Understood. The goal with the suggested header name was to be aligned with similar existing headers like Docker-Content-Digest. But any better suggestion is of course welcome.

  • on the /v2 API, you don't know which repository is being accessed if you only have a tag

Right, mentioning the /v2/ endpoint was slightly wrong and biased by the actual implementation. I will rephrase -
The added section in the spec doesn't mention a specific endpoint, but refers to all requests in the push / pull. In the existing implementation this includes the GET /token request issued by the client following the auth challenge in the /v2/ response. This followup request does include the repository in the scope. So the goal was to make it accompany that request as well. But nevertheless, this is only one part of the goal of adding this header.
Since there is going to be a work group on adding auth to the spec, I think it is good to consider including the tag in addition to the repository and actions.
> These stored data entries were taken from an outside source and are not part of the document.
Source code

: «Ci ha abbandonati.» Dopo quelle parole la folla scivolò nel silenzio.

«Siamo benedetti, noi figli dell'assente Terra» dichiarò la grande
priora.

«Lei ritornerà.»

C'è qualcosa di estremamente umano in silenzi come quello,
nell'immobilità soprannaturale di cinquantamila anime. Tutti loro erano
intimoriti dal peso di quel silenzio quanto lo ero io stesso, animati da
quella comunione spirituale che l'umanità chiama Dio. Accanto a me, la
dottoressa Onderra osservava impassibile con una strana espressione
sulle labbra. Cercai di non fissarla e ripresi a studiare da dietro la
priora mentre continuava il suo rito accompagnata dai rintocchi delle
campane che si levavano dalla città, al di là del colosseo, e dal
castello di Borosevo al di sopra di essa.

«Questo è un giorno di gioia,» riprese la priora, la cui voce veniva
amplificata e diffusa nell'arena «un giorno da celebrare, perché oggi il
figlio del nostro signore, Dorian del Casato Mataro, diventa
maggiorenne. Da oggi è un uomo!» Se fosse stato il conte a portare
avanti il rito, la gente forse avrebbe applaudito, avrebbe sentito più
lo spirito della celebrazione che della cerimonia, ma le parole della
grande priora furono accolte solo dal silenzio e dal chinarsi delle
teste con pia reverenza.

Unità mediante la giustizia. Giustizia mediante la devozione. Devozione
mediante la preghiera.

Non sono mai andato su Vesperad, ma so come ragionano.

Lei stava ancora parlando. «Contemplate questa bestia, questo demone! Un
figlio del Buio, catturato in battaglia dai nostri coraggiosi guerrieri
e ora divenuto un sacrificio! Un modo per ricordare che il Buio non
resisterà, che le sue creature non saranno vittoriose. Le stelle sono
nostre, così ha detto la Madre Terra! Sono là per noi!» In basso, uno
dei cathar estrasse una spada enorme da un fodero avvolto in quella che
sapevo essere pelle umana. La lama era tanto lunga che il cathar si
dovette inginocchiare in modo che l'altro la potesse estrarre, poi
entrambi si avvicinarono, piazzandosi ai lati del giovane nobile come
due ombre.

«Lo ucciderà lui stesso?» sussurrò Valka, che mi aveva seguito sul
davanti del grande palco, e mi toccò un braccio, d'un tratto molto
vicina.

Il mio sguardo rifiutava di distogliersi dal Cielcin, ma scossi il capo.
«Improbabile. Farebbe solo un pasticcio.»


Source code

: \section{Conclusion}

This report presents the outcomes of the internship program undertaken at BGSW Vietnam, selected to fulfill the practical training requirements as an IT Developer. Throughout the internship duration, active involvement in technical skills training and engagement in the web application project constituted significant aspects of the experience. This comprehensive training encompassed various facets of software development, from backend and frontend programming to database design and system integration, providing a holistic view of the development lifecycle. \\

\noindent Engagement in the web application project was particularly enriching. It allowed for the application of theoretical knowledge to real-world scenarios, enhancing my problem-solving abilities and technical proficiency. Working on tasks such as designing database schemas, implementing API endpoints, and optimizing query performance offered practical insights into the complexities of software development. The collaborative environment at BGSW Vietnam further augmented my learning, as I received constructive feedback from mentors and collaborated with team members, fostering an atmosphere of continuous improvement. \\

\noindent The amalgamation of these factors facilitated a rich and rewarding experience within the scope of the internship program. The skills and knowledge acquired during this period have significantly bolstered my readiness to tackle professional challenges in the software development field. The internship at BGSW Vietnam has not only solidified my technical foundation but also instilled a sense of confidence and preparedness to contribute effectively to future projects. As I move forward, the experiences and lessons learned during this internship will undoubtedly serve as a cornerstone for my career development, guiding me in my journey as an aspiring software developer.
  • registries don't require the ping of the /v2 API ...

This is one of the reasons the header is added to each request, not relying on the auth. Anonymous access can be viewed at the same as any other principal. A repository owner might want to open specific tags for anonymous access, but require auth on other tags. Having the header on each request, regardless of the auth, supports it.

  • some images are pushed/pulled by digest

True for pull, not sure about push. But anyway - pulling (or pushing) images by digest is a different story, not covered by the suggestion in this PR. I did start to think about it, but decided to not mix the two for now and keep this PR focused on tags.

  • multi platform images require recursion to search all child manifests

True, but knowing which manifest list to start with by its tag is a very big hint which can greatly reduce the search area. The common recursion level is 2 (manifest list -> manifests) and the number of leaf manifests is usually small (e.g. number of supported platforms).

  • multiple tags can be pushed for the same digest in the same build command

Good point. As much as I saw, the reference implementation (moby) takes the tags one-by-one and relies on the HEAD request for checking whether the blob already exists. But if there are other implementations that do it otherwise, I think it is OK to define that the header can have multiple values. But I'm not sure it is really required for now. If needed - it can probably be added later on.

  • on push, the blobs are pushed before the manifest, so there's nothing to verify

You can verify that the authenticated principal is authorized to push the specific tag and fail the upload of the blobs earlier in the process, instead of only when the manifest is uploaded.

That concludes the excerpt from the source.